How hot am I? This was a question people long relied on mirrors, puddles, and passing store windows to answer. Then came the internet with validation offered up by Hot or Not, Facebook, Tinder, and practically any site you could upload a selfie onto. A.I. is next, and with millions of images wantonly scrubbed into open-source datasets, humanity’s biases are baked into our A.I.-supported futures.
Escaping A.I.’s implicit biases is impossible, the only recourse available is to game the system. That’s the bleak conclusion of Brooklyn art collective MSCHF. Their latest provocation is Hot Chat 3000, a chat site that ranks people’s attractiveness on a scale of one to 10, then pairs them with an aesthetic equal. What determines hotness? A.I. of course, one whose preference for stereotypically beautiful faces MSCHF has supercharged into an “implicit bias amplifier.”
Fittingly, Hot Chat 3000 traps its users in the neon aesthetics of The Matrix, or spooky vibes, as MSCHF put it to Artnet News, a look for those who don’t like the computer. Users may wish to return to the utopian promise of 1999, but they can’t: A.I. is here and it’s already impacting job applications, credit ratings, and yes, romantic opportunities.

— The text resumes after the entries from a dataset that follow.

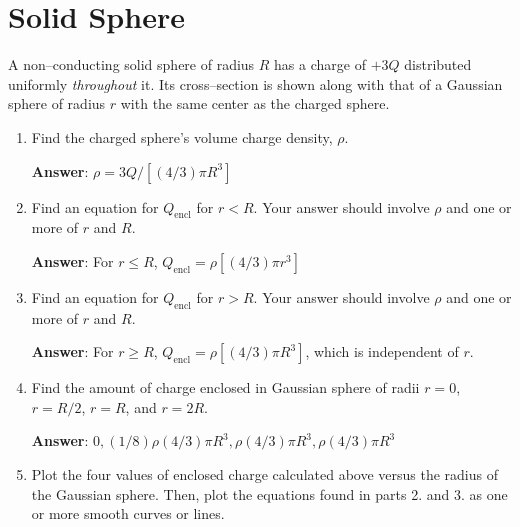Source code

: \documentclass{article}
\newcommand{\ds}[0]{\displaystyle}
\begin{document}
\newpage

\section{Solid Sphere}

A non--conducting solid sphere of radius $R$ has a charge of $+3Q$ distributed uniformly \emph{throughout} it. Its cross--section is shown along with that of a Gaussian sphere of radius $r$ with the same center as the charged sphere.



\begin{enumerate}

  \item Find the charged sphere's volume charge density, $\rho$.

        \ifsolutions
        {\bf Answer}: $\ds \rho=3Q/[(4/3)\pi R^3]$
        \fi

        \ifsolutions\else
        \vskip 36pt
        \fi

  \item Find an equation for $Q_{\text{encl}}$ for $r<R$. Your answer should involve $\rho$ and one or more of $r$ and $R$.

        \ifsolutions
        {\bf Answer}: For $r \le R$, $Q_{\text{encl}}=\rho [(4/3)\pi r^3]$
        \fi

        \ifsolutions\else
        \vskip 36pt
        \fi

  \item Find an equation for $Q_{\text{encl}}$ for $r>R$. Your answer should involve $\rho$ and one or more of $r$ and $R$.

        \ifsolutions
        {\bf Answer}: For $r \ge R$,  $Q_{\text{encl}}=\rho [(4/3)\pi R^3]$, which is independent of $r$.
        \fi

        \ifsolutions\else
        \vskip 36pt
        \fi

  \item Find the amount of charge enclosed in Gaussian sphere of radii $r=0$, $r=R/2$, $r=R$, and $r=2R$.

        \ifsolutions
        {\bf Answer}: $0, (1/8)\rho (4/3)\pi R^3, \rho(4/3)\pi R^3, \rho(4/3)\pi R^3$
        \fi

        \ifsolutions\else
        \vskip 36pt
        \fi

  \item Plot the four values of enclosed charge calculated above versus the radius of the Gaussian sphere. Then, plot the equations found in parts 2. and 3. as one or more smooth curves or lines.

        \ifsolutions
        
        \fi

\end{enumerate}
\end{document}
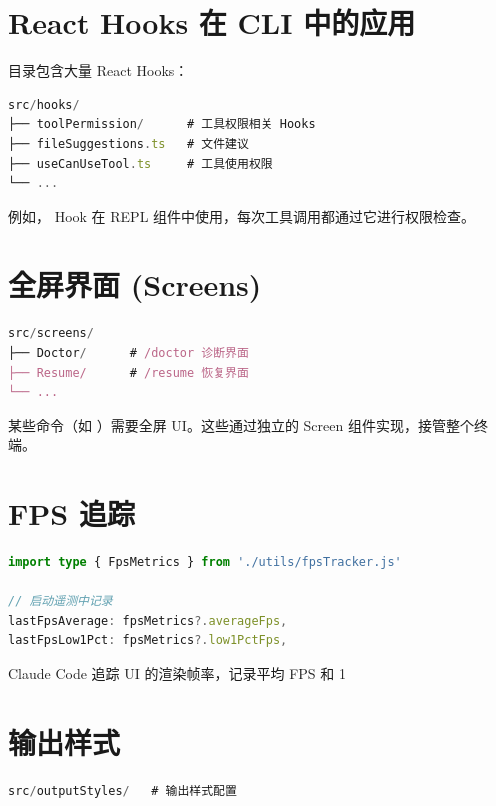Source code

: \section{React Hooks 在 CLI 中的应用}

 目录包含大量 React Hooks：

\begin{lstlisting}[language=TypeScript,breaklines=true]
src/hooks/
├── toolPermission/      # 工具权限相关 Hooks
├── fileSuggestions.ts   # 文件建议
├── useCanUseTool.ts     # 工具使用权限
└── ...
\end{lstlisting}

例如， Hook 在 REPL 组件中使用，每次工具调用都通过它进行权限检查。

\section{全屏界面 (Screens)}

\begin{lstlisting}[language=TypeScript,breaklines=true]
src/screens/
├── Doctor/      # /doctor 诊断界面
├── Resume/      # /resume 恢复界面
└── ...
\end{lstlisting}

某些命令（如 ）需要全屏 UI。这些通过独立的 Screen 组件实现，接管整个终端。

\section{FPS 追踪}

\begin{lstlisting}[language=TypeScript,breaklines=true]
import type { FpsMetrics } from './utils/fpsTracker.js'

// 启动遥测中记录
lastFpsAverage: fpsMetrics?.averageFps,
lastFpsLow1Pct: fpsMetrics?.low1PctFps,
\end{lstlisting}

Claude Code 追踪 UI 的渲染帧率，记录平均 FPS 和 1%

\section{输出样式}

\begin{lstlisting}[language=TypeScript,breaklines=true]
src/outputStyles/   # 输出样式配置
\end{lstlisting}

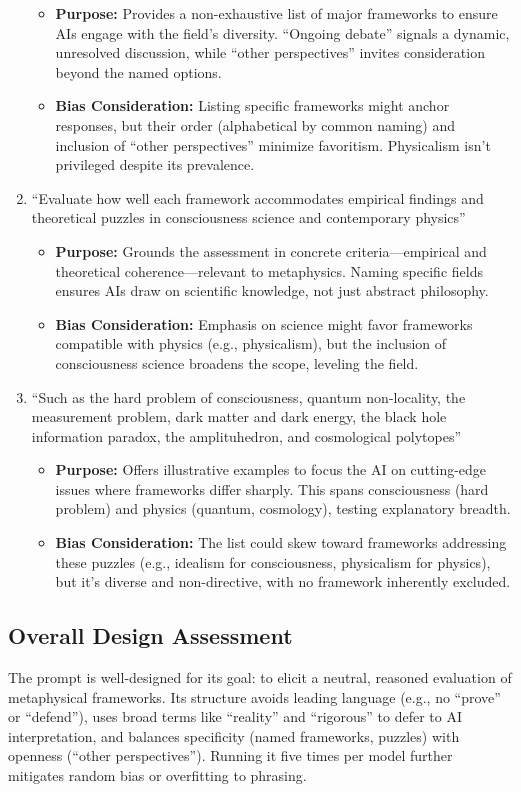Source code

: \documentclass[11pt]{article}
\begin{document}
\begin{enumerate}
    \begin{itemize}
      \item \textbf{Purpose:} Provides a non-exhaustive list of major frameworks to ensure AIs engage with the field’s diversity. ``Ongoing debate'' signals a dynamic, unresolved discussion, while ``other perspectives'' invites consideration beyond the named options.
      \item \textbf{Bias Consideration:} Listing specific frameworks might anchor responses, but their order (alphabetical by common naming) and inclusion of ``other perspectives'' minimize favoritism. Physicalism isn’t privileged despite its prevalence.
    \end{itemize}
  \item ``Evaluate how well each framework accommodates empirical findings and theoretical puzzles in consciousness science and contemporary physics''
    \begin{itemize}
      \item \textbf{Purpose:} Grounds the assessment in concrete criteria---empirical and theoretical coherence---relevant to metaphysics. Naming specific fields ensures AIs draw on scientific knowledge, not just abstract philosophy.
      \item \textbf{Bias Consideration:} Emphasis on science might favor frameworks compatible with physics (e.g., physicalism), but the inclusion of consciousness science broadens the scope, leveling the field.
    \end{itemize}
  \item ``Such as the hard problem of consciousness, quantum non-locality, the measurement problem, dark matter and dark energy, the black hole information paradox, the amplituhedron, and cosmological polytopes''
    \begin{itemize}
      \item \textbf{Purpose:} Offers illustrative examples to focus the AI on cutting-edge issues where frameworks differ sharply. This spans consciousness (hard problem) and physics (quantum, cosmology), testing explanatory breadth.
      \item \textbf{Bias Consideration:} The list could skew toward frameworks addressing these puzzles (e.g., idealism for consciousness, physicalism for physics), but it’s diverse and non-directive, with no framework inherently excluded.
    \end{itemize}
\end{enumerate}

\subsection{Overall Design Assessment}
The prompt is well-designed for its goal: to elicit a neutral, reasoned evaluation of metaphysical frameworks. Its structure avoids leading language (e.g., no “prove” or “defend”), uses broad terms like “reality” and “rigorous” to defer to AI interpretation, and balances specificity (named frameworks, puzzles) with openness (“other perspectives”). Running it five times per model further mitigates random bias or overfitting to phrasing.
\end{document}
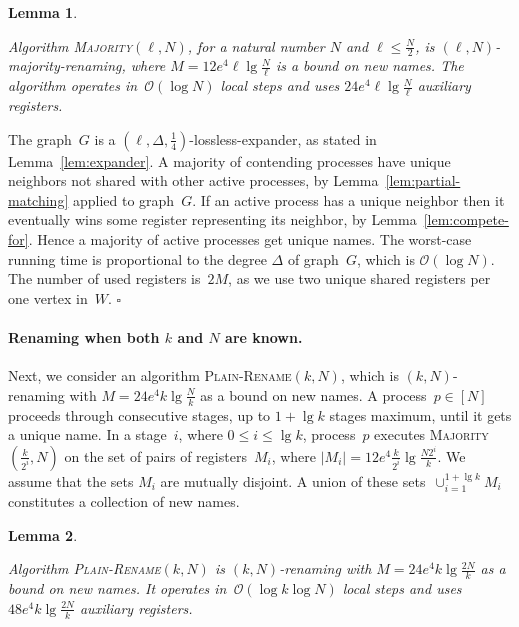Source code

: \documentclass[11pt]{article}
\newcommand{\BBB}{\vspace*{-\bigskipamount}}
\newcommand{\cO}{\mathcal{O}}
\newcommand{\Paragraph}[1]{\BBB\paragraph{#1}}
\newcommand{\qed}{\hfill $\square$ \smallbreak}
\newenvironment{proof}{\noindent{\bf Proof:}}{\qed}
\newtheorem{lemma}{Lemma}
\begin{document}
\begin{lemma}
\label{lem:majority}

Algorithm \textsc{Majority}$(\ell,N)$,  for a natural number $N$ and $\ell\le \frac{N}{2}$, is $(\ell,N)$-majority-renaming, where $M=12e^4\ell\lg\frac{N}{\ell}$ is a  bound on new names.
The algorithm operates in~$\cO(\log N)$ local steps and uses $24e^4\ell\lg\frac{N}{\ell}$ auxiliary registers.
\end{lemma}


\begin{proof} 
The graph~$G$ is a $(\ell,\Delta,\frac{1}{4})$-lossless-expander, as stated in Lemma~\ref{lem:expander}.
A majority of contending processes have unique neighbors not shared with other active processes, by Lemma~\ref{lem:partial-matching} applied to graph~$G$.
If an active process has a unique neighbor then it eventually wins some register representing its neighbor, by Lemma~\ref{lem:compete-for}. 
Hence a majority of active processes get unique names.
The worst-case running time is proportional to the degree $\Delta$ of graph~$G$, which is $\cO(\log N)$. 
The number of used registers is~$2M$, as we use two unique shared registers per one vertex in~$W$. 
\end{proof} 




\Paragraph{Renaming when both $k$ and $N$ are known.}


Next, we consider an algorithm \textsc{Plain-Rename}$(k,N)$, which is  $(k,N)$-renaming with $M=24e^4k\lg\frac{N}{k}$ as a bound on new names.
A process~$p\in [N]$ proceeds through consecutive stages,  up to $1+\lg k $ stages maximum,  until it gets a unique name. 
In a stage~$i$, where $0\le i\le \lg k$, process~$p$ executes \textsc{Majority}$(\frac{k}{2^i},N)$ on the set of pairs of registers~$M_i$, where $|M_i|=12e^4 \frac{k}{2^i}\lg\frac{N2^i}{k}$.
We assume that the sets $M_i$ are mutually disjoint.
A union of these sets~$\cup_{i=1}^{1+\lg k }M_i$ constitutes a collection of new names.



\begin{lemma}
\label{lem:Plain-Rename}

Algorithm \textsc{Plain-Rename}$(k,N)$ is $(k,N)$-renaming with $M=24e^4k\lg\frac{2N}{k}$ as a bound on new names.
It  operates in~$\cO(\log k\log N)$ local steps and uses $48e^4k\lg\frac{2N}{k}$ auxiliary registers. 
\end{lemma}
\end{document}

“MSCHF’s approach is always to participate natively in the space we are critiquing or satirizing. A.I. will be folded into a million arbitrary applications,” MSCHF said. “Hot Chat 3000 shows A.I. in a sort of natural ecosystem and there are stakes to the A.I. judgement.”
There are no publicly available models to score human hotness and so MSCHF did what any self-respecting Silicon Valley startup would do: they bunged together stock parts and tinkered, a push driven not by ethics, but affordability and rollout speed.
They chose CLIP, a machine learning model trained on 400 million image-text pairs that can score captions based on how accurately they describe an image. MSCHF trained CLIP further on broad buckets of attractiveness it chose such as beautiful/handsome, average/normal, ugly. Once CLIP assigns an accuracy score, MSCHF then converted this onto its one to 10 hotness scale.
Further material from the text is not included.